Ingest (Collection & Digestion)

Phase 1 — Analysis

## Key Entities
Identified entities

## Key Concepts
Identified core concepts

## Main Arguments & Findings
Key arguments and findings

## Connections to Existing Wiki
Relations to existing wiki pages

## Contradictions & Tensions
Conflicts with existing knowledge

## Coverage Gaps
What was mentioned but not covered deeply?
What related topics are missing?

## Recommendations
New/update which pages

Phase 2 — Generation

  1. Create/update target pages (with urls in sources)
  2. Sync related + back-link (bidirectional link enforcement)
  3. Verify pages meet quality thresholds
  4. Update index.md
  5. Append to log.md

Output format — always write exactly this structure, no deviations:

## Ingest Plan

### Pages to create/update
| Action | File | Summary |
|---------|------|---------|
| CREATE | wiki/concepts/page-slug.md | 1-line description |
| UPDATE | wiki/entities/backlink-target.md | add related: page-slug |

### Back-link sync
- [[A]] → add B to related → check B has A, add if missing

### index.md update
- Add: `- [[page-slug]] — 1-line description (concept/entity)`

### log.md entry
- `[YYYY-MM-DD] Ingest: N pages, sources: bookmarks_xxx.md`

Phase 2 execution: follow the plan exactly.
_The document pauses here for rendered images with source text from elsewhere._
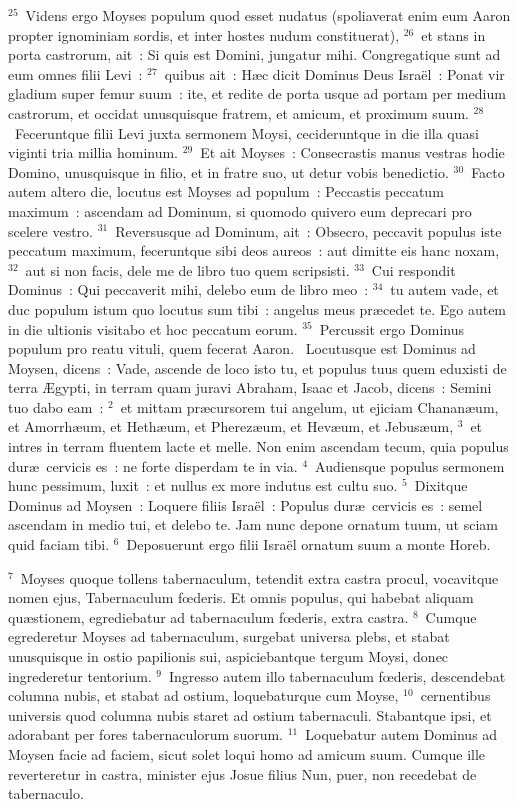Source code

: ${}^{25}$~Videns ergo Moyses populum quod esset nudatus (spoliaverat enim eum Aaron propter ignominiam sordis, et inter hostes nudum constituerat),
${}^{26}$~et stans in porta castrorum, ait~: Si quis est Domini, jungatur mihi. Congregatique sunt ad eum omnes filii Levi~:
${}^{27}$~quibus ait~: H\ae c dicit Dominus Deus Isra\"el~: Ponat vir gladium super femur suum~: ite, et redite de porta usque ad portam per medium castrorum, et occidat unusquisque fratrem, et amicum, et proximum suum.
${}^{28}$~Feceruntque filii Levi juxta sermonem Moysi, cecideruntque in die illa quasi viginti tria millia hominum.
${}^{29}$~Et ait Moyses~: Consecrastis manus vestras hodie Domino, unusquisque in filio, et in fratre suo, ut detur vobis benedictio.
${}^{30}$~Facto autem altero die, locutus est Moyses ad populum~: Peccastis peccatum maximum~: ascendam ad Dominum, si quomodo quivero eum deprecari pro scelere vestro.
${}^{31}$~Reversusque ad Dominum, ait~: Obsecro, peccavit populus iste peccatum maximum, feceruntque sibi deos aureos~: aut dimitte eis hanc noxam,
${}^{32}$~aut si non facis, dele me de libro tuo quem scripsisti.
${}^{33}$~Cui respondit Dominus~: Qui peccaverit mihi, delebo eum de libro meo~:
${}^{34}$~tu autem vade, et duc populum istum quo locutus sum tibi~: angelus meus pr\ae cedet te. Ego autem in die ultionis visitabo et hoc peccatum eorum.
${}^{35}$~Percussit ergo Dominus populum pro reatu vituli, quem fecerat Aaron.
~Locutusque est Dominus ad Moysen, dicens~: Vade, ascende de loco isto tu, et populus tuus quem eduxisti de terra \AE gypti, in terram quam juravi Abraham, Isaac et Jacob, dicens~: Semini tuo dabo eam~:
${}^{2}$~et mittam pr\ae cursorem tui angelum, ut ejiciam Chanan\ae um, et Amorrh\ae um, et Heth\ae um, et Pherez\ae um, et Hev\ae um, et Jebus\ae um,
${}^{3}$~et intres in terram fluentem lacte et melle. Non enim ascendam tecum, quia populus dur\ae\ cervicis es~: ne forte disperdam te in via.
${}^{4}$~Audiensque populus sermonem hunc pessimum, luxit~: et nullus ex more indutus est cultu suo.
${}^{5}$~Dixitque Dominus ad Moysen~: Loquere filiis Isra\"el~: Populus dur\ae\ cervicis es~: semel ascendam in medio tui, et delebo te. Jam nunc depone ornatum tuum, ut sciam quid faciam tibi.
${}^{6}$~Deposuerunt ergo filii Isra\"el ornatum suum a monte Horeb.


${}^{7}$~Moyses quoque tollens tabernaculum, tetendit extra castra procul, vocavitque nomen ejus, Tabernaculum fœderis. Et omnis populus, qui habebat aliquam qu\ae stionem, egrediebatur ad tabernaculum fœderis, extra castra.
${}^{8}$~Cumque egrederetur Moyses ad tabernaculum, surgebat universa plebs, et stabat unusquisque in ostio papilionis sui, aspiciebantque tergum Moysi, donec ingrederetur tentorium.
${}^{9}$~Ingresso autem illo tabernaculum fœderis, descendebat columna nubis, et stabat ad ostium, loquebaturque cum Moyse,
${}^{10}$~cernentibus universis quod columna nubis staret ad ostium tabernaculi. Stabantque ipsi, et adorabant per fores tabernaculorum suorum.
${}^{11}$~Loquebatur autem Dominus ad Moysen facie ad faciem, sicut solet loqui homo ad amicum suum. Cumque ille reverteretur in castra, minister ejus Josue filius Nun, puer, non recedebat de tabernaculo.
Write files using the templates in Page Templates section.


Query

Always follow this priority when answering:

  1. Read index.md → find candidate pages by tag/topic match
  2. Read candidate pages → extract claims + sources.urls
  3. web_fetch top sources → verify critical claims (flag ⚠️ if can't reach)
  4. Synthesize → answer with confidence annotation (✅/⚠️/❌)
  5. Cite sources → always include the specific URL that confirmed each claim

When wiki has no relevant page: fall back to web_search, then optionally ingest the result to wiki.


Relink (Automatic Relationship Discovery)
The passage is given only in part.